**What the task requires**
Please reproduce exactly the lines that begin the listing below, up to and including the line where "Predictive modeling of" occurs.

▼

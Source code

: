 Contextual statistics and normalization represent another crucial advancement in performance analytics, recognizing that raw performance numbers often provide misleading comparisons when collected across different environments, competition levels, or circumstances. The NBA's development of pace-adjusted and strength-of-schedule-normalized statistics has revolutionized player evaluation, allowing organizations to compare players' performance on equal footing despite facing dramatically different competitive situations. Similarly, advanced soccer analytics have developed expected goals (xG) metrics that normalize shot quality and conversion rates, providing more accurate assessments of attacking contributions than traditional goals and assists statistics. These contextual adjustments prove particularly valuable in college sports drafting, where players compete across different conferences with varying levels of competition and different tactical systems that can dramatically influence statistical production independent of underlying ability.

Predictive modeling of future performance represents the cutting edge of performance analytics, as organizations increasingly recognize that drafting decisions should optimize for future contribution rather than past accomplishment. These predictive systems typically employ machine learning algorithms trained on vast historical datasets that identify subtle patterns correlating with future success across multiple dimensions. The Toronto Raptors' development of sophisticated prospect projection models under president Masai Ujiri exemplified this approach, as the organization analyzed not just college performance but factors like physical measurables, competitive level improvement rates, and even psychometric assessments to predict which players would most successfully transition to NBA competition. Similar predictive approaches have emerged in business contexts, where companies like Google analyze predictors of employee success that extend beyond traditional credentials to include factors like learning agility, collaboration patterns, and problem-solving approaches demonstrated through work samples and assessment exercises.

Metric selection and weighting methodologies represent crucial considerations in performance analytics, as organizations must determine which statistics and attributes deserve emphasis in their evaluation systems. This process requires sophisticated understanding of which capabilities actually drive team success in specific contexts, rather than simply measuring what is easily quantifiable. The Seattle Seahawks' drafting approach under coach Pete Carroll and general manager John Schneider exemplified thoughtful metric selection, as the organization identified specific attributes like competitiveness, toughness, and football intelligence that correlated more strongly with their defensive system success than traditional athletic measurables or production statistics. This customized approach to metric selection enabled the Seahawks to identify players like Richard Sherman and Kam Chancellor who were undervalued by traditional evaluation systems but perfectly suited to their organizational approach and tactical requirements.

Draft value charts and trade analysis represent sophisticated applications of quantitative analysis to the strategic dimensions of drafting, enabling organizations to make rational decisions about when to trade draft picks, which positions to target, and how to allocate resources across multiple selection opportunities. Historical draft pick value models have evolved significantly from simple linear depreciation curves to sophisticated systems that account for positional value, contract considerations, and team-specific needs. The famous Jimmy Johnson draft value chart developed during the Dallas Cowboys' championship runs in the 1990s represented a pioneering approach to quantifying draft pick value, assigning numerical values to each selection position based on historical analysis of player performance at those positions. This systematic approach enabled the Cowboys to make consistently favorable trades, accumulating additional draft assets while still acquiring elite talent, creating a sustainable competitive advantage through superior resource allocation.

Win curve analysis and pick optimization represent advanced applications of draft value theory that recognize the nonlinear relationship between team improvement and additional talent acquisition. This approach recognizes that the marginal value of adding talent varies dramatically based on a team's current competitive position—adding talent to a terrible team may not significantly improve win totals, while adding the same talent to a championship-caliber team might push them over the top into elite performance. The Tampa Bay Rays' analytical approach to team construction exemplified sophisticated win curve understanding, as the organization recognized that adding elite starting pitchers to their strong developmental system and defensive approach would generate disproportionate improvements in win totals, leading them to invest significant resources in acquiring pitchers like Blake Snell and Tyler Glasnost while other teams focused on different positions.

▲

**Solution for this task**
Source code

: Contextual statistics and normalization represent another crucial advancement in performance analytics, recognizing that raw performance numbers often provide misleading comparisons when collected across different environments, competition levels, or circumstances. The NBA's development of pace-adjusted and strength-of-schedule-normalized statistics has revolutionized player evaluation, allowing organizations to compare players' performance on equal footing despite facing dramatically different competitive situations. Similarly, advanced soccer analytics have developed expected goals (xG) metrics that normalize shot quality and conversion rates, providing more accurate assessments of attacking contributions than traditional goals and assists statistics. These contextual adjustments prove particularly valuable in college sports drafting, where players compete across different conferences with varying levels of competition and different tactical systems that can dramatically influence statistical production independent of underlying ability.

Predictive modeling of future performance represents the cutting edge of performance analytics, as organizations increasingly recognize that drafting decisions should optimize for future contribution rather than past accomplishment. These predictive systems typically employ machine learning algorithms trained on vast historical datasets that identify subtle patterns correlating with future success across multiple dimensions. The Toronto Raptors' development of sophisticated prospect projection models under president Masai Ujiri exemplified this approach, as the organization analyzed not just college performance but factors like physical measurables, competitive level improvement rates, and even psychometric assessments to predict which players would most successfully transition to NBA competition. Similar predictive approaches have emerged in business contexts, where companies like Google analyze predictors of employee success that extend beyond traditional credentials to include factors like learning agility, collaboration patterns, and problem-solving approaches demonstrated through work samples and assessment exercises.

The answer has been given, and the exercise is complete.